Let me get this straight. You have your HDD plugged in via SATA, and the Heatsink/fan is plugged into the molex ON the HDD itself?

I'm surprised it works. NO, that's REALLY not a good idea. It needs to be plugged into a seperate molex.


----------



## Deleted member 3 (Nov 13, 2007)

Darknova said:


> Woah woah what?
> 
> Let me get this straight. You have your HDD plugged in via SATA, and the Heatsink/fan is plugged into the molex ON the HDD itself?
> 
> I'm surprised it works. NO, that's REALLY not a good idea. It needs to be plugged into a seperate molex.



Nonsense, it's logical that it works, the wires are connected directly and there is no reason it should be bad.


----------



## Darknova (Nov 13, 2007)

DanTheBanjoman said:


> Nonsense, it's logical that it works, the wires are connected directly and there is no reason it should be bad.

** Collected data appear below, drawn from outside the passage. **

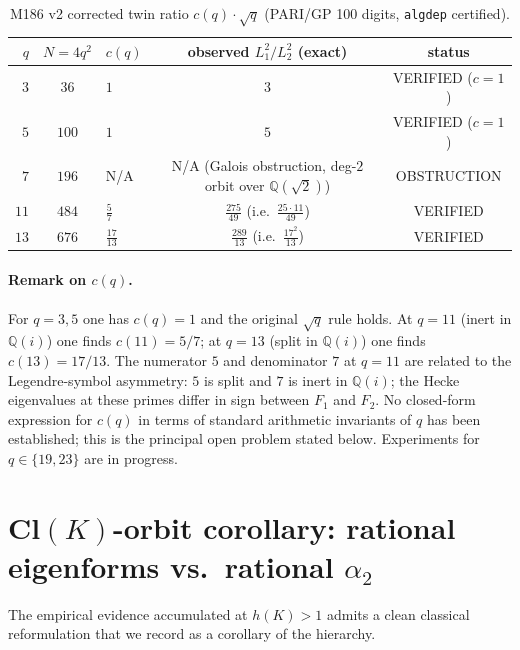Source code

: \documentclass[12pt]{amsart}
\theoremstyle{definition}
\newcommand{\Q}{\mathbb{Q}}
\begin{document}
\begin{table}[h]
  \caption{M186 v2 corrected twin ratio $c(q)\cdot\sqrt{q}$
  (PARI/GP 100 digits, \texttt{algdep} certified).}
  \label{tab:M186}
  \renewcommand{\arraystretch}{1.25}
  \begin{tabular}{rclcc}
    \toprule
    $q$ & $N=4q^2$ & $c(q)$ & observed $L_1^2/L_2^2$ (exact) & status \\
    \midrule
    $3$  & $36$  & $1$           & $3$            & VERIFIED ($c=1$) \\
    $5$  & $100$ & $1$           & $5$            & VERIFIED ($c=1$) \\
    $7$  & $196$ & N/A           & N/A (Galois obstruction, deg-$2$ orbit over $\Q(\sqrt{2})$) & OBSTRUCTION \\
    $11$ & $484$ & $\tfrac{5}{7}$  & $\tfrac{275}{49}$ (i.e.\ $\tfrac{25\cdot 11}{49}$) & VERIFIED \\
    $13$ & $676$ & $\tfrac{17}{13}$ & $\tfrac{289}{13}$ (i.e.\ $\tfrac{17^2}{13}$) & VERIFIED \\
    \bottomrule
  \end{tabular}
\end{table}

\paragraph{Remark on $c(q)$.}
For $q=3,5$ one has $c(q)=1$ and the original $\sqrt{q}$ rule holds.
At $q=11$ (inert in $\Q(i)$) one finds $c(11)=5/7$; at $q=13$ (split in
$\Q(i)$) one finds $c(13)=17/13$.  The numerator $5$ and denominator $7$
at $q=11$ are related to the Legendre-symbol asymmetry: $5$ is split and
$7$ is inert in $\Q(i)$; the Hecke eigenvalues at these primes differ in
sign between $F_1$ and $F_2$.  No closed-form expression for $c(q)$ in
terms of standard arithmetic invariants of $q$ has been established; this
is the principal open problem stated below.  Experiments for $q\in\{19,23\}$
are in progress.

\section{Cl$(K)$-orbit corollary: rational eigenforms vs.\ rational $\alpha_2$}
\label{sec:CK-orbit}

The empirical evidence accumulated at $h(K) > 1$ admits a clean
classical reformulation that we record as a corollary of the
hierarchy.
\end{document}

From what I read it wasn't. He had the HDD plugged in by the SATA power cable, and the fan/heatsink plugged into the molex of the HDD. That would mean the HDD is acting as a bypass, which can't be good for it.


----------



## freaksavior (Nov 13, 2007)

there was a thread similar to this a few months ago:

A guy had a raptor and he plugged sata power and molex power in and he then stated the drive would not power up with one or both in it. the post mentioned that is was brand new too :shadedshu


----------



## Deleted member 24505 (Nov 13, 2007)

Why would you even want both the molex and sata power in at the same time anyway? I think its too dodgy to risk losing a drive for.


----------



## keakar (Nov 13, 2007)

because people often believe just because it has a plug then something must be plugged into it


----------



## aximbigfan (Nov 13, 2007)

Does WD even make hdds with the dual power connector config any more? I had one that went bad (NOT because of connecting both in, for an unrelated reason), and the replacemnt didnt have the molex connector, just sata pwr. Same model number and everything, differnt revision though.

Chris


----------



## surfsk8snow.jah (Nov 13, 2007)

The WD Raptors I got are brand new from newegg, and they have both.

Well, I'm slightly confused on my issue still, but I guess it's probably better safe than sorry to plug them into something else besides the HDD... although it does look dang clean.


----------



## lemonadesoda (Nov 13, 2007)

It is rumoured, that some women like both their SATA and their molex plugged at the same time. But it is very bad for them and should not be encouraged.


----------



## surfsk8snow.jah (Nov 14, 2007)

lemonadesoda said:


> It is rumoured, that some women like both their SATA and their molex plugged at the same time. But it is very bad for them and should not be encouraged.



o...m...g... nice one hahaha


----------